Noel Smith was born in Tennessee on August 7, 1900. He loved his native state, and he said once about her “…and Tennessee, whose child I am fortunate enough to be, in whose warm earthly bosom I hope to sleep my last earthly sleep.”
Led to Christ by his Sunday school teacher at the age of 15, he spent his early adult life working for railways in the Southeast U.S. In 1930 he was ordained to gospel ministry and served as an itinerant evangelist and pastor until 1947, when he joined forces with independent Baptist leader, J. Frank Norris, and became the editor of The Fundamentalist in Fort Worth, Texas.

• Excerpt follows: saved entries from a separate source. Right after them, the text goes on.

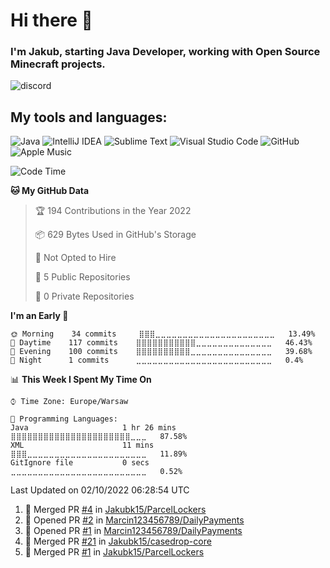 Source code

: 
# Hi there 👋

### I'm Jakub, starting Java Developer, working with Open Source Minecraft projects.


![discord](https://discord.c99.nl/widget/theme-2/533345209434767372.png)
## My tools and languages:
<img alt="Java" src="https://img.shields.io/badge/java-%23ED8B00.svg?style=for-the-badge&logo=java&logoColor=white"/> <img alt="IntelliJ IDEA" src="https://img.shields.io/badge/IntelliJIDEA-000000.svg?style=for-the-badge&logo=intellij-idea&logoColor=white"/> <img alt="Sublime Text" src="https://img.shields.io/badge/sublime_text-%23575757.svg?style=for-the-badge&logo=sublime-text&logoColor=important"/> <img alt="Visual Studio Code" src="https://img.shields.io/badge/VisualStudioCode-0078d7.svg?style=for-the-badge&logo=visual-studio-code&logoColor=white"/> <img alt="GitHub" src="https://img.shields.io/badge/github-%23121011.svg?style=for-the-badge&logo=github&logoColor=white"/> <img alt="Apple Music" src="https://img.shields.io/badge/Apple_Music-9933CC?style=for-the-badge&logo=apple-music&logoColor=white" />

<!--START_SECTION:waka-->
![Code Time](http://img.shields.io/badge/Code%20Time-26%20hrs%2047%20mins-blue)

**🐱 My GitHub Data** 

> 🏆 194 Contributions in the Year 2022
 > 
> 📦 629 Bytes Used in GitHub's Storage 
 > 
> 🚫 Not Opted to Hire
 > 
> 📜 5 Public Repositories 
 > 
> 🔑 0 Private Repositories  
 > 
**I'm an Early 🐤** 

```text
🌞 Morning    34 commits     ⣿⣿⣿⣀⣀⣀⣀⣀⣀⣀⣀⣀⣀⣀⣀⣀⣀⣀⣀⣀⣀⣀⣀⣀⣀   13.49% 
🌆 Daytime    117 commits    ⣿⣿⣿⣿⣿⣿⣿⣿⣿⣿⣿⣀⣀⣀⣀⣀⣀⣀⣀⣀⣀⣀⣀⣀⣀   46.43% 
🌃 Evening    100 commits    ⣿⣿⣿⣿⣿⣿⣿⣿⣿⣿⣀⣀⣀⣀⣀⣀⣀⣀⣀⣀⣀⣀⣀⣀⣀   39.68% 
🌙 Night      1 commits      ⣀⣀⣀⣀⣀⣀⣀⣀⣀⣀⣀⣀⣀⣀⣀⣀⣀⣀⣀⣀⣀⣀⣀⣀⣀   0.4%

```


📊 **This Week I Spent My Time On** 

```text
⌚︎ Time Zone: Europe/Warsaw

💬 Programming Languages: 
Java                     1 hr 26 mins        ⣿⣿⣿⣿⣿⣿⣿⣿⣿⣿⣿⣿⣿⣿⣿⣿⣿⣿⣿⣿⣿⣿⣀⣀⣀   87.58% 
XML                      11 mins             ⣿⣿⣿⣀⣀⣀⣀⣀⣀⣀⣀⣀⣀⣀⣀⣀⣀⣀⣀⣀⣀⣀⣀⣀⣀   11.89% 
GitIgnore file           0 secs              ⣀⣀⣀⣀⣀⣀⣀⣀⣀⣀⣀⣀⣀⣀⣀⣀⣀⣀⣀⣀⣀⣀⣀⣀⣀   0.52%

```


 Last Updated on 02/10/2022 06:28:54 UTC
<!--END_SECTION:waka-->

<!--START_SECTION:activity-->
1. 🎉 Merged PR [#4](https://github.com/Jakubk15/ParcelLockers/pull/4) in [Jakubk15/ParcelLockers](https://github.com/Jakubk15/ParcelLockers)
2. 💪 Opened PR [#2](https://github.com/Marcin123456789/DailyPayments/pull/2) in [Marcin123456789/DailyPayments](https://github.com/Marcin123456789/DailyPayments)
3. 💪 Opened PR [#1](https://github.com/Marcin123456789/DailyPayments/pull/1) in [Marcin123456789/DailyPayments](https://github.com/Marcin123456789/DailyPayments)
4. 🎉 Merged PR [#21](https://github.com/Jakubk15/casedrop-core/pull/21) in [Jakubk15/casedrop-core](https://github.com/Jakubk15/casedrop-core)
5. 🎉 Merged PR [#1](https://github.com/Jakubk15/ParcelLockers/pull/1) in [Jakubk15/ParcelLockers](https://github.com/Jakubk15/ParcelLockers)
<!--END_SECTION:activity-->
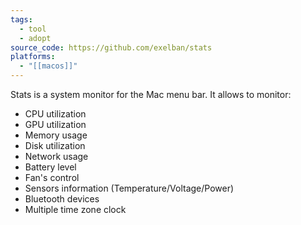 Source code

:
 ```yaml
---
tags:
  - tool
  - adopt
source_code: https://github.com/exelban/stats
platforms:
  - "[[macos]]"
---
```

Stats is a system monitor for the Mac menu bar. It allows to monitor:

- CPU utilization
- GPU utilization
- Memory usage
- Disk utilization
- Network usage
- Battery level
- Fan's control
- Sensors information (Temperature/Voltage/Power)
- Bluetooth devices
- Multiple time zone clock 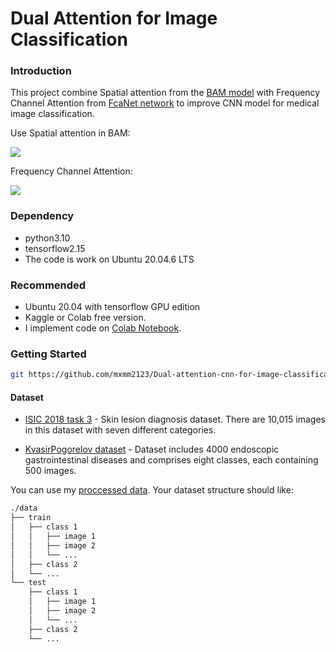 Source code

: # Dual Attention for Image Classification

### Introduction
This project combine Spatial attention from the [BAM model](https://arxiv.org/pdf/1807.06514.pdf) with Frequency Channel Attention from [FcaNet network](https://arxiv.org/abs/2012.11879) to improve CNN model for medical image classification.

Use Spatial attention in BAM:

![][1]

  [1]: ./images/BAM.png

Frequency Channel Attention:

![][2]

  [2]: ./images/fcanet.png

### Dependency
* python3.10
* tensorflow2.15
* The code is work on Ubuntu 20.04.6 LTS

### Recommended

* Ubuntu 20.04 with tensorflow GPU edition
* Kaggle or Colab free version.
* I implement code on [Colab Notebook](https://colab.research.google.com/drive/1qRF33PsNyHIJiU7PeKFPQx0U1dJc7ch8?usp=sharing).

### Getting Started

```bash
git https://github.com/mxmm2123/Dual-attention-cnn-for-image-classification.git
```
#### Dataset

* [ISIC 2018 task 3](https://challenge.isic-archive.com/data/#2018) - Skin lesion diagnosis dataset. There are 10,015 images in this dataset with seven different categories.

* [KvasirPogorelov dataset](https://dl.acm.org/do/10.1145/3193289/full/) - Dataset includes 4000 endoscopic gastrointestinal diseases and comprises eight classes, each containing 500 images.

You can use my [proccessed data](https://drive.google.com/drive/folders/1-KCyJa5gLoVEm61aud7xOcyXaaix_vlt?usp=drive_link). Your dataset structure should like:

```bash
./data
├── train
│   ├── class 1
│   │   ├── image 1
│   │   ├── image 2
│   │   └── ...
│   ├── class 2
│   └── ...
└── test
    ├── class 1
    │   ├── image 1
    │   ├── image 2
    │   └── ...
    ├── class 2
    └── ...
```

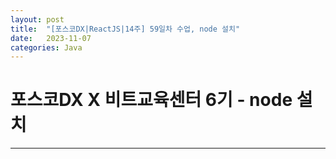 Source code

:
 ```yaml
---
layout: post
title:  "[포스코DX|ReactJS|14주] 59일차 수업, node 설치"
date:   2023-11-07
categories: Java
---
```


# 포스코DX X 비트교육센터 6기 - node 설치

---

## 
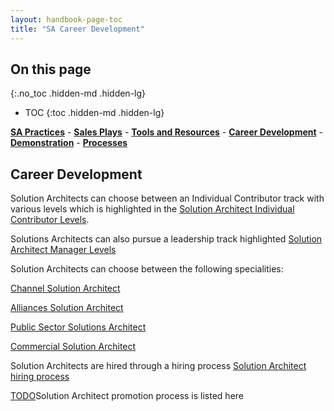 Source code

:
 ```yaml
---
layout: handbook-page-toc
title: "SA Career Development"
---
```


## On this page
{:.no_toc .hidden-md .hidden-lg}

- TOC
{:toc .hidden-md .hidden-lg}

[**SA Practices**](/handbook/customer-success/solutions-architects/sa-practices) - [**Sales Plays**](/handbook/customer-success/solutions-architects/sales-plays) - [**Tools and Resources**](/handbook/customer-success/solutions-architects/tools-and-resources) - [**Career Development**](/handbook/customer-success/solutions-architects/career-development) - [**Demonstration**](/handbook/customer-success/solutions-architects/demonstrations) - [**Processes**](/handbook/customer-success/solutions-architects/processes)

## Career Development

Solution Architects can choose between an Individual Contributor track with various levels which is highlighted in the [Solution Architect Individual Contributor Levels](https://about.gitlab.com/job-families/sales/solutions-architect/#solutions-architect).

Solutions Architects can also pursue a leadership track highlighted [Solution Architect Manager Levels](https://about.gitlab.com/job-families/sales/solutions-architect/#manager-solutions-architects)

Solution Architects can choose between the following specialities:

[Channel Solution Architect](https://about.gitlab.com/job-families/sales/solutions-architect/#channel-solution-architect)

[Alliances Solution Architect](https://about.gitlab.com/job-families/sales/solutions-architect/#alliances-solution-architect)

[Public Sector Solutions Architect](https://about.gitlab.com/job-families/sales/solutions-architect/#public-sector-solutions-architect)

[Commercial Solution Architect](https://about.gitlab.com/job-families/sales/solutions-architect/#commercial-solutions-architect)

Solution Architects are hired through a hiring process [Solution Architect hiring process](https://about.gitlab.com/job-families/sales/solutions-architect/#hiring-process)


[TODO](<TODO>)Solution Architect promotion process is listed here

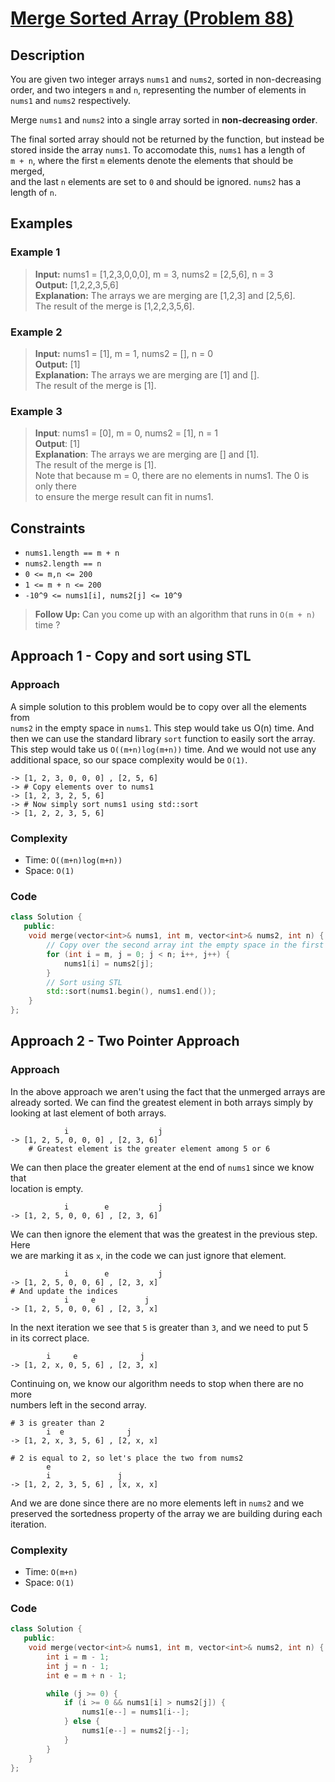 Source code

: # [Merge Sorted Array (Problem 88)](https://leetcode.com/problems/merge-sorted-array/)

## Description

You are given two integer arrays `nums1` and `nums2`, sorted in non-decreasing  
order, and two integers `m` and `n`, representing the number of elements in  
`nums1` and `nums2` respectively.

Merge `nums1` and `nums2` into a single array sorted in **non-decreasing
order**.

The final sorted array should not be returned by the function, but instead be  
stored inside the array `nums1`. To accomodate this, `nums1` has a length of  
`m + n`, where the first `m` elements denote the elements that should be merged,  
and the last `n` elements are set to `0` and should be ignored. `nums2` has a  
length of `n`.

## Examples

### Example 1

> **Input:** nums1 = [1,2,3,0,0,0], m = 3, nums2 = [2,5,6], n = 3  
> **Output:** [1,2,2,3,5,6]  
> **Explanation:** The arrays we are merging are [1,2,3] and [2,5,6].  
> The result of the merge is [1,2,2,3,5,6].

### Example 2

> **Input:** nums1 = [1], m = 1, nums2 = [], n = 0  
> **Output:** [1]  
> **Explanation:** The arrays we are merging are [1] and [].  
> The result of the merge is [1].

### Example 3

> **Input**: nums1 = [0], m = 0, nums2 = [1], n = 1  
> **Output**: [1]  
> **Explanation**: The arrays we are merging are [] and [1].  
> The result of the merge is [1].  
> Note that because m = 0, there are no elements in nums1. The 0 is only there  
> to ensure the merge result can fit in nums1.

## Constraints

- `nums1.length == m + n`
- `nums2.length == n`
- `0 <= m,n <= 200`
- `1 <= m + n <= 200`
- `-10^9 <= nums1[i], nums2[j] <= 10^9`

> **Follow Up:** Can you come up with an algorithm that runs in `O(m + n)` time
> ?

## Approach 1 - Copy and sort using STL

### Approach

A simple solution to this problem would be to copy over all the elements from  
`nums2` in the empty space in `nums1`. This step would take us O(n) time. And  
then we can use the standard library `sort` function to easily sort the array.  
This step would take us `O((m+n)log(m+n))` time. And we would not use any  
additional space, so our space complexity would be `O(1)`.

```text
-> [1, 2, 3, 0, 0, 0] , [2, 5, 6]
-> # Copy elements over to nums1
-> [1, 2, 3, 2, 5, 6]
-> # Now simply sort nums1 using std::sort
-> [1, 2, 2, 3, 5, 6]
```

### Complexity

- Time: `O((m+n)log(m+n))`
- Space: `O(1)`

### Code

```cpp
class Solution {
   public:
    void merge(vector<int>& nums1, int m, vector<int>& nums2, int n) {
        // Copy over the second array int the empty space in the first array
        for (int i = m, j = 0; j < n; i++, j++) {
            nums1[i] = nums2[j];
        }
        // Sort using STL
        std::sort(nums1.begin(), nums1.end());
    }
};
```

## Approach 2 - Two Pointer Approach

### Approach

In the above approach we aren't using the fact that the unmerged arrays are  
already sorted. We can find the greatest element in both arrays simply by  
looking at last element of both arrays.

```text
            i                    j
-> [1, 2, 5, 0, 0, 0] , [2, 3, 6]
    # Greatest element is the greater element among 5 or 6
```

We can then place the greater element at the end of `nums1` since we know that  
location is empty.

```text
            i        e           j
-> [1, 2, 5, 0, 0, 6] , [2, 3, 6]
```

We can then ignore the element that was the greatest in the previous step. Here  
we are marking it as `x`, in the code we can just ignore that element.

```text
            i        e           j
-> [1, 2, 5, 0, 0, 6] , [2, 3, x]
# And update the indices
            i     e           j
-> [1, 2, 5, 0, 0, 6] , [2, 3, x]
```

In the next iteration we see that `5` is greater than `3`, and we need to put 5  
in its correct place.

```text
        i     e              j
-> [1, 2, x, 0, 5, 6] , [2, 3, x]
```

Continuing on, we know our algorithm needs to stop when there are no more  
numbers left in the second array.

```text
# 3 is greater than 2
        i  e              j
-> [1, 2, x, 3, 5, 6] , [2, x, x]

# 2 is equal to 2, so let's place the two from nums2
        e
        i               j
-> [1, 2, 2, 3, 5, 6] , [x, x, x]
```

And we are done since there are no more elements left in `nums2` and we  
preserved the sortedness property of the array we are building during each  
iteration.

### Complexity

- Time: `O(m+n)`
- Space: `O(1)`

### Code

```cpp
class Solution {
   public:
    void merge(vector<int>& nums1, int m, vector<int>& nums2, int n) {
        int i = m - 1;
        int j = n - 1;
        int e = m + n - 1;

        while (j >= 0) {
            if (i >= 0 && nums1[i] > nums2[j]) {
                nums1[e--] = nums1[i--];
            } else {
                nums1[e--] = nums2[j--];
            }
        }
    }
};
```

A few years later, when the Baptist Bible Fellowship was formed, he stood in the organizational meeting and said, “Let’s have a Fellowship paper, and let’s call it the Baptist Bible Tribune.” A few weeks later, June 26, 1950, the first issue was published, and he continued as the Tribune editor until his death, January 12, 1974.
Though he had little formal education, Smith was an avid student of the Bible, theology, politics, history, logic and philosophy. His editorials and essays, marked by logic and wit, covered those subjects and more. In those pages, in the pulpit, and in the classroom he was a voice, not only for the Fellowship, but for conservative Christianity as well, against her secular and liberal critics. He stood for the local church as a visible expression of the people of God, the Bible as the Word of God, and Jesus Christ as the atonement for the sins of the world.
Noel Smith believed that hard work and careful scholarship were essential for a minister of the Word of God, and his example set a standard for generations to follow.